Hello dev community
Discussions about reorganising the Drill source code to better position
the project to support plug-ins for the "long tail" of weird and
wonderful systems and data formats have been coming up here and there
for a few months, e.g. in https://github.com/apache/drill/pull/2359.
A view which I personally share is that adding too large a number and
variety of plug-ins to the main tree would create a lethal maintenance
burden for developers working there and lead down a road of accumulating
technical debt. The Maven tricks we must employ to harmonise the
growing set of dependencies of the main tree to keep it buildable are
already enough, as is the size of our distributable and the count of
open bug reports.
Thus, the idea of splitting out "/contrib" into a new
apache/drill-contrib repo after selecting a subset of plugins to remain
in apache/drill. I'll now volunteer a set of criteria to decide whether
a plug-in should live in this notional apache/drill-contrib.
1. The plug-in queries an unstructured data format (even if it only
reads metadata fields) e.g. Image format plug-in.
2. The plug-in queries a data format that was designed for human
consumption e.g. Excel format plug-in.
3. The plug-in cannot be expected to run with speed and reliability
comparable to querying structured data on the local network e.g.
Dropbox storage plugin.
4. The plug-in queries an obscure system or format e.g. we receive a
plug-in for some data format used only on old Cray supercomputers.
5. The plug-in can for some reason not be well supported by the Drill
devs e.g. it has a JNI dependency on some difficult native libs.
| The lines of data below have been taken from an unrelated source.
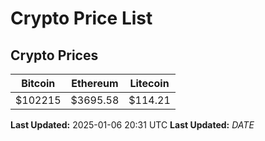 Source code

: # Crypto Price List

## Crypto Prices
| Bitcoin | Ethereum | Litecoin |
| ------- | -------- | -------- |
| $102215 | $3695.58 | $114.21 |
**Last Updated:** 2025-01-06 20:31 UTC
**Last Updated:** $DATE$
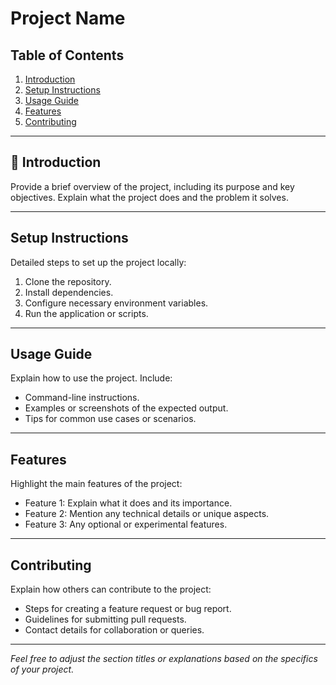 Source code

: # Project Name

## Table of Contents
1. [Introduction](#introduction)
2. [Setup Instructions](#setup-instructions)
3. [Usage Guide](#usage-guide)
4. [Features](#features)
5. [Contributing](#contributing)

---

## 📄 Introduction
Provide a brief overview of the project, including its purpose and key objectives. Explain what the project does and the problem it solves.

---

## Setup Instructions
Detailed steps to set up the project locally:
1. Clone the repository.
2. Install dependencies.
3. Configure necessary environment variables.
4. Run the application or scripts.

---

## Usage Guide
Explain how to use the project. Include:
- Command-line instructions.
- Examples or screenshots of the expected output.
- Tips for common use cases or scenarios.

---

## Features
Highlight the main features of the project:
- Feature 1: Explain what it does and its importance.
- Feature 2: Mention any technical details or unique aspects.
- Feature 3: Any optional or experimental features.

---

## Contributing
Explain how others can contribute to the project:
- Steps for creating a feature request or bug report.
- Guidelines for submitting pull requests.
- Contact details for collaboration or queries.

---

*Feel free to adjust the section titles or explanations based on the specifics of your project.*
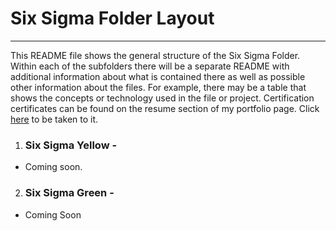 # Six Sigma Folder Layout 
***
This README file shows the general structure of the Six Sigma Folder.  Within each of the subfolders there will be a separate README with additional information about what is contained there as well as possible other information about the files. For example,  there may be a table that shows the concepts or technology used in the file or project.  Certification certificates can be found on the resume section of my portfolio page.  Click [here](https://heinoportfolio.github.io/Resume.html "Matthew's Resume") to be taken to it.


1. ### Six Sigma Yellow - 
  * Coming soon. 
  
2. ### Six Sigma Green - 
  * Coming Soon
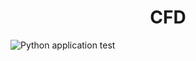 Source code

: <h1 align='center'>CFD</h1>


![Python application test](https://github.com/ChrisDeGrendele/github/actions/workflows/ci.yaml/badge.svg)
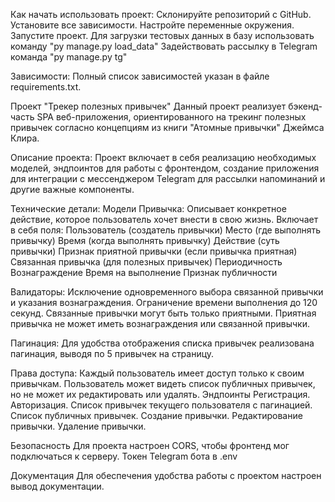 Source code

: Как начать использовать проект:
Склонируйте репозиторий с GitHub.
Установите все зависимости.
Настройте переменные окружения.
Запустите проект.
Для загрузки тестовых данных в базу использовать команду "py manage.py load_data"
Задействовать рассылку в Telegram команда "py manage.py tg"

Зависимости:
Полный список зависимостей указан в файле requirements.txt.

Проект "Трекер полезных привычек"
Данный проект реализует бэкенд-часть SPA веб-приложения, ориентированного на трекинг полезных привычек согласно концепциям из книги "Атомные привычки" Джеймса Клира.

Описание проекта:
Проект включает в себя реализацию необходимых моделей, эндпоинтов для работы с фронтендом, создание приложения для интеграции с мессенджером Telegram для рассылки напоминаний и другие важные компоненты.

Технические детали:
Модели
Привычка: Описывает конкретное действие, которое пользователь хочет внести в свою жизнь. Включает в себя поля:
Пользователь (создатель привычки)
Место (где выполнять привычку)
Время (когда выполнять привычку)
Действие (суть привычки)
Признак приятной привычки (если привычка приятная)
Связанная привычка (для полезных привычек)
Периодичность
Вознаграждение
Время на выполнение
Признак публичности

Валидаторы:
Исключение одновременного выбора связанной привычки и указания вознаграждения.
Ограничение времени выполнения до 120 секунд.
Связанные привычки могут быть только приятными.
Приятная привычка не может иметь вознаграждения или связанной привычки.

Пагинация:
Для удобства отображения списка привычек реализована пагинация, выводя по 5 привычек на страницу.

Права доступа:
Каждый пользователь имеет доступ только к своим привычкам.
Пользователь может видеть список публичных привычек, но не может их редактировать или удалять.
Эндпоинты
Регистрация.
Авторизация.
Список привычек текущего пользователя с пагинацией.
Список публичных привычек.
Создание привычки.
Редактирование привычки.
Удаление привычки.

Безопасность
Для проекта настроен CORS, чтобы фронтенд мог подключаться к серверу. Токен Telegram бота в .env

Документация
Для обеспечения удобства работы с проектом настроен вывод документации. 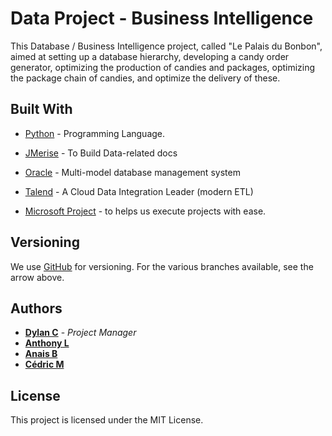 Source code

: # Data Project - Business Intelligence


This Database / Business Intelligence project, called "Le Palais du Bonbon", aimed at setting up a database hierarchy, developing a candy order generator, optimizing the production of candies and packages, optimizing the package chain of candies, and optimize the delivery of these.

## Built With

* [Python](https://www.python.org/) - Programming Language.
* [JMerise](http://www.jfreesoft.com/JMerise/) - To Build Data-related docs
* [Oracle](https://www.oracle.com/database/technologies/index.html) - Multi-model database management system
* [Talend](https://www.talend.com/) - A Cloud Data Integration Leader (modern ETL)

* [Microsoft Project](https://products.office.com/en/project/project-and-portfolio-management-software) - to helps us execute projects with ease.
## Versioning

We use [GitHub](https://github.com/) for versioning. For the various branches available, see the arrow above.

## Authors

* **[Dylan C](https://github.com/DylanCa)** - *Project Manager*
* **[Anthony L](https://github.com/AnthonyLuque)**
* **[Anais B](https://github.com/BAnais)**
* **[Cédric M](https://github.com/Cedric-M)**

## License

This project is licensed under the MIT License.
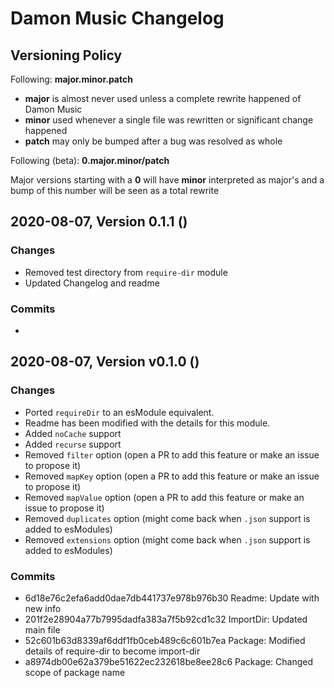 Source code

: # Damon Music Changelog

## Versioning Policy

Following:
**major.minor.patch**

* **major** is almost never used unless a complete rewrite happened of Damon Music
* **minor** used whenever a single file was rewritten or significant change happened
* **patch** may only be bumped after a bug was resolved as whole

Following (beta):
**0.major.minor/patch**

Major versions starting with a **0** will have **minor** interpreted as major's and a bump of this number will be seen as a total rewrite

## 2020-08-07, Version 0.1.1 ()

### Changes

 * Removed test directory from `require-dir` module
 * Updated Changelog and readme

### Commits

 *

## 2020-08-07, Version v0.1.0 ()

### Changes

 * Ported `requireDir` to an esModule equivalent.
 * Readme has been modified with the details for this module.
 * Added `noCache` support
 * Added `recurse` support
 * Removed `filter` option (open a PR to add this feature or make an issue to propose it)
 * Removed `mapKey` option (open a PR to add this feature or make an issue to propose it)
 * Removed `mapValue` option (open a PR to add this feature or make an issue to propose it)
 * Removed `duplicates` option (might come back when `.json` support is added to esModules)
 * Removed `extensions` option (might come back when `.json` support is added to esModules)

### Commits

 * 6d18e76c2efa6add0dae7db441737e978b976b30 Readme: Update with new info
 * 201f2e28904a77b7995dadfa383a7f5b92cd1c32 ImportDir: Updated main file
 * 52c601b63d8339af6ddf1fb0ceb489c6c601b7ea Package: Modified details of require-dir to become import-dir
 * a8974db00e62a379be51622ec232618be8ee28c6 Package: Changed scope of package name
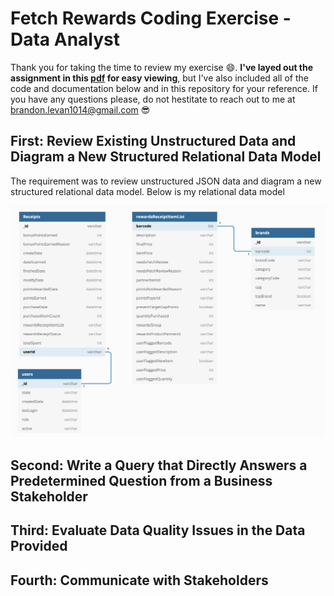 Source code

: # Fetch Rewards Coding Exercise - Data Analyst

Thank you for taking the time to review my exercise :smile:. **I've layed out the assignment in this [pdf](https://github.com/brandon-levan/Fetch-Rewards-Coding-Exercise-Data-Analyst/blob/main/README.md) for easy viewing**, but I've also included all of the code and documentation below and in this repository for your reference. If you have any questions please, do not hestitate to reach out to me at brandon.levan1014@gmail.com :sunglasses:

## First: Review Existing Unstructured Data and Diagram a New Structured Relational Data Model

The requirement was to review unstructured JSON data and diagram a new structured relational data model. Below is my relational data model

![Image of Relational Diagram](https://github.com/brandon-levan/Fetch-Rewards-Coding-Exercise-Data-Analyst/blob/main/Requirement%201/Structured_Relational_Data_Model.png?raw=true)

## Second: Write a Query that Directly Answers a Predetermined Question from a Business Stakeholder

## Third: Evaluate Data Quality Issues in the Data Provided

## Fourth: Communicate with Stakeholders


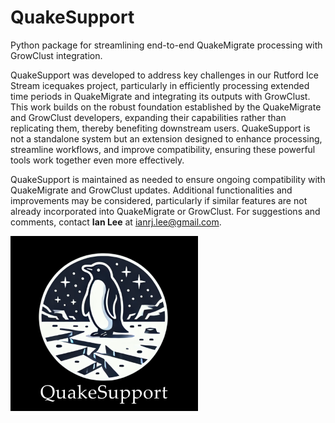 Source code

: # QuakeSupport
Python package for streamlining end-to-end QuakeMigrate processing with GrowClust integration.

QuakeSupport was developed to address key challenges in our Rutford Ice Stream icequakes project, particularly in efficiently processing extended time periods in QuakeMigrate and integrating its outputs with GrowClust. This work builds on the robust foundation established by the QuakeMigrate and GrowClust developers, expanding their capabilities rather than replicating them, thereby benefiting downstream users. QuakeSupport is not a standalone system but an extension designed to enhance processing, streamline workflows, and improve compatibility, ensuring these powerful tools work together even more effectively.

QuakeSupport is maintained as needed to ensure ongoing compatibility with QuakeMigrate and GrowClust updates. Additional functionalities and improvements may be considered, particularly if similar features are not already incorporated into QuakeMigrate or GrowClust. For suggestions and comments, contact **Ian Lee** at [ianrj.lee@gmail.com](mailto:ianrj.lee@gmail.com).

![](QS-logo-title-resized.png)

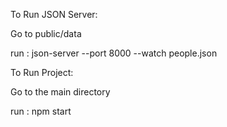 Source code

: To Run JSON Server:


Go to public/data

run : json-server --port 8000 --watch people.json



To Run Project:

Go to the main directory

run : npm start
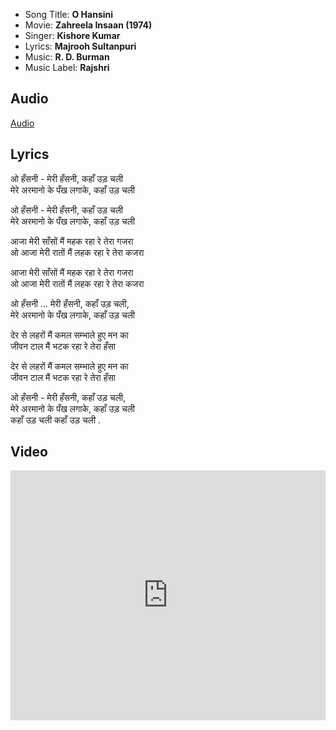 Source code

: - Song Title: **O Hansini**
- Movie: **Zahreela Insaan (1974)**
- Singer: **Kishore Kumar**
- Lyrics: **Majrooh Sultanpuri**
- Music: **R. D. Burman**
- Music Label: **Rajshri**

## Audio

[Audio](https://github.com/kg-0805/karaoke/blob/main/audio/o_hansini.mp3?raw=true ':include :type=audio controls width=200%')

## Lyrics

ओ हँसनी - मेरी हँसनी, कहाँ उड़ चली<br>
मेरे अरमानो के पँख लगाके, कहाँ उड़ चली<br>

ओ हँसनी - मेरी हँसनी, कहाँ उड़ चली<br>
मेरे अरमानो के पँख लगाके, कहाँ उड़ चली<br>

आजा मेरी साँसों मैं महक रहा रे तेरा गजरा<br>
ओ आजा मेरी रातों मैं लहक रहा रे तेरा कजरा <br>

आजा मेरी साँसों मैं महक रहा रे तेरा गजरा<br>
ओ आजा मेरी रातों मैं लहक रहा रे तेरा कजरा<br>

ओ हँसनी ... मेरी हँसनी, कहाँ उड़ चली, <br>
मेरे अरमानो के पँख लगाके, कहाँ उड़ चली <br>

देर से लहरों मैं कमल सम्भाले हुए मन का<br>
जीवन टाल मैं भटक रहा रे तेरा हँसा<br>

देर से लहरों मैं कमल सम्भाले हुए मन का<br>
जीवन टाल मैं भटक रहा रे तेरा हँसा<br>

ओ हँसनी - मेरी हँसनी, कहाँ उड़ चली,<br> 
मेरे अरमानो के पँख लगाके, कहाँ उड़ चली <br>
कहाँ उड़ चली कहाँ उड़ चली .<br>



## Video

<iframe width=100% height="400" src="https://www.youtube.com/watch?v=R4Vj_XsfHTM" title="YouTube video player" frameborder="0" allow="accelerometer; autoplay; clipboard-write; encrypted-media; gyroscope; picture-in-picture" allowfullscreen></iframe>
Any one of those suggests that an apache/drill-contrib is the better
home to me, but what is your view? Would we apply significantly more
relaxed standards when reviewing PRs to apache/drill-contrib? Would we
tag, build and test apache/drill-contrib with every release of
apache/drill, or would it run on its own schedule, perhaps with users
downloading builds made continuously from snapshots of HEAD?
Regards
James